ACTION ITEM
Copy, from the material below, each line where "applications" shows up.

SUPPLIED RECORDS
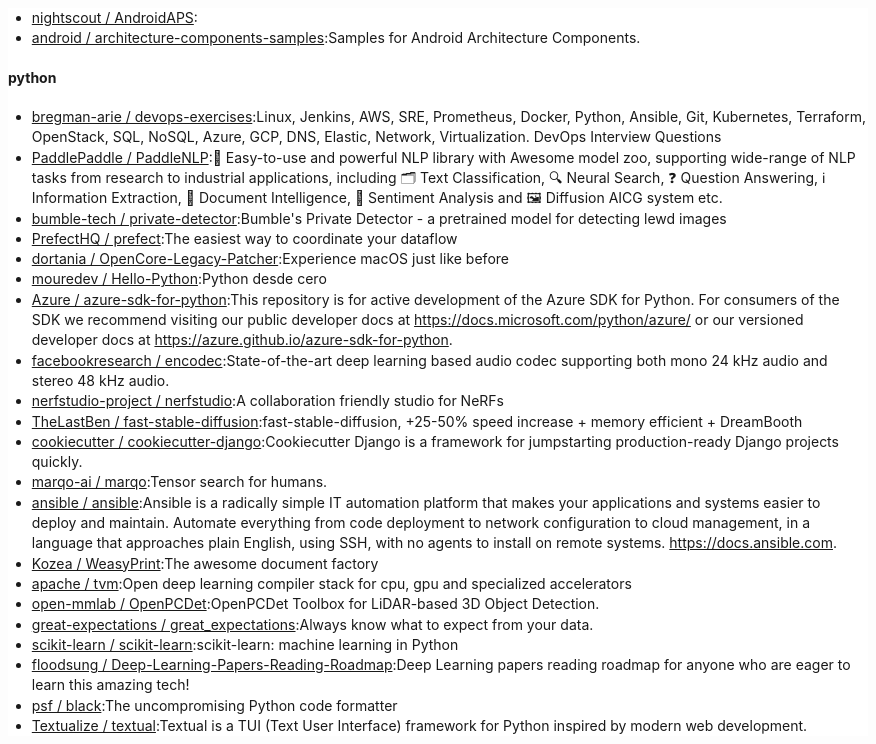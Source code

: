 * [nightscout / AndroidAPS](https://github.com/nightscout/AndroidAPS):
* [android / architecture-components-samples](https://github.com/android/architecture-components-samples):Samples for Android Architecture Components.

#### python
* [bregman-arie / devops-exercises](https://github.com/bregman-arie/devops-exercises):Linux, Jenkins, AWS, SRE, Prometheus, Docker, Python, Ansible, Git, Kubernetes, Terraform, OpenStack, SQL, NoSQL, Azure, GCP, DNS, Elastic, Network, Virtualization. DevOps Interview Questions
* [PaddlePaddle / PaddleNLP](https://github.com/PaddlePaddle/PaddleNLP):👑
Easy-to-use and powerful NLP library with Awesome model zoo, supporting wide-range of NLP tasks from research to industrial applications, including
🗂
Text Classification,
🔍
Neural Search,
❓
Question Answering,
ℹ️
Information Extraction,
📄
Document Intelligence,
💌
Sentiment Analysis and
🖼
Diffusion AICG system etc.
* [bumble-tech / private-detector](https://github.com/bumble-tech/private-detector):Bumble's Private Detector - a pretrained model for detecting lewd images
* [PrefectHQ / prefect](https://github.com/PrefectHQ/prefect):The easiest way to coordinate your dataflow
* [dortania / OpenCore-Legacy-Patcher](https://github.com/dortania/OpenCore-Legacy-Patcher):Experience macOS just like before
* [mouredev / Hello-Python](https://github.com/mouredev/Hello-Python):Python desde cero
* [Azure / azure-sdk-for-python](https://github.com/Azure/azure-sdk-for-python):This repository is for active development of the Azure SDK for Python. For consumers of the SDK we recommend visiting our public developer docs at https://docs.microsoft.com/python/azure/ or our versioned developer docs at https://azure.github.io/azure-sdk-for-python.
* [facebookresearch / encodec](https://github.com/facebookresearch/encodec):State-of-the-art deep learning based audio codec supporting both mono 24 kHz audio and stereo 48 kHz audio.
* [nerfstudio-project / nerfstudio](https://github.com/nerfstudio-project/nerfstudio):A collaboration friendly studio for NeRFs
* [TheLastBen / fast-stable-diffusion](https://github.com/TheLastBen/fast-stable-diffusion):fast-stable-diffusion, +25-50% speed increase + memory efficient + DreamBooth
* [cookiecutter / cookiecutter-django](https://github.com/cookiecutter/cookiecutter-django):Cookiecutter Django is a framework for jumpstarting production-ready Django projects quickly.
* [marqo-ai / marqo](https://github.com/marqo-ai/marqo):Tensor search for humans.
* [ansible / ansible](https://github.com/ansible/ansible):Ansible is a radically simple IT automation platform that makes your applications and systems easier to deploy and maintain. Automate everything from code deployment to network configuration to cloud management, in a language that approaches plain English, using SSH, with no agents to install on remote systems. https://docs.ansible.com.
* [Kozea / WeasyPrint](https://github.com/Kozea/WeasyPrint):The awesome document factory
* [apache / tvm](https://github.com/apache/tvm):Open deep learning compiler stack for cpu, gpu and specialized accelerators
* [open-mmlab / OpenPCDet](https://github.com/open-mmlab/OpenPCDet):OpenPCDet Toolbox for LiDAR-based 3D Object Detection.
* [great-expectations / great_expectations](https://github.com/great-expectations/great_expectations):Always know what to expect from your data.
* [scikit-learn / scikit-learn](https://github.com/scikit-learn/scikit-learn):scikit-learn: machine learning in Python
* [floodsung / Deep-Learning-Papers-Reading-Roadmap](https://github.com/floodsung/Deep-Learning-Papers-Reading-Roadmap):Deep Learning papers reading roadmap for anyone who are eager to learn this amazing tech!
* [psf / black](https://github.com/psf/black):The uncompromising Python code formatter
* [Textualize / textual](https://github.com/Textualize/textual):Textual is a TUI (Text User Interface) framework for Python inspired by modern web development.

YOUR SOLUTION
Easy-to-use and powerful NLP library with Awesome model zoo, supporting wide-range of NLP tasks from research to industrial applications, including
* [ansible / ansible](https://github.com/ansible/ansible):Ansible is a radically simple IT automation platform that makes your applications and systems easier to deploy and maintain. Automate everything from code deployment to network configuration to cloud management, in a language that approaches plain English, using SSH, with no agents to install on remote systems. https://docs.ansible.com.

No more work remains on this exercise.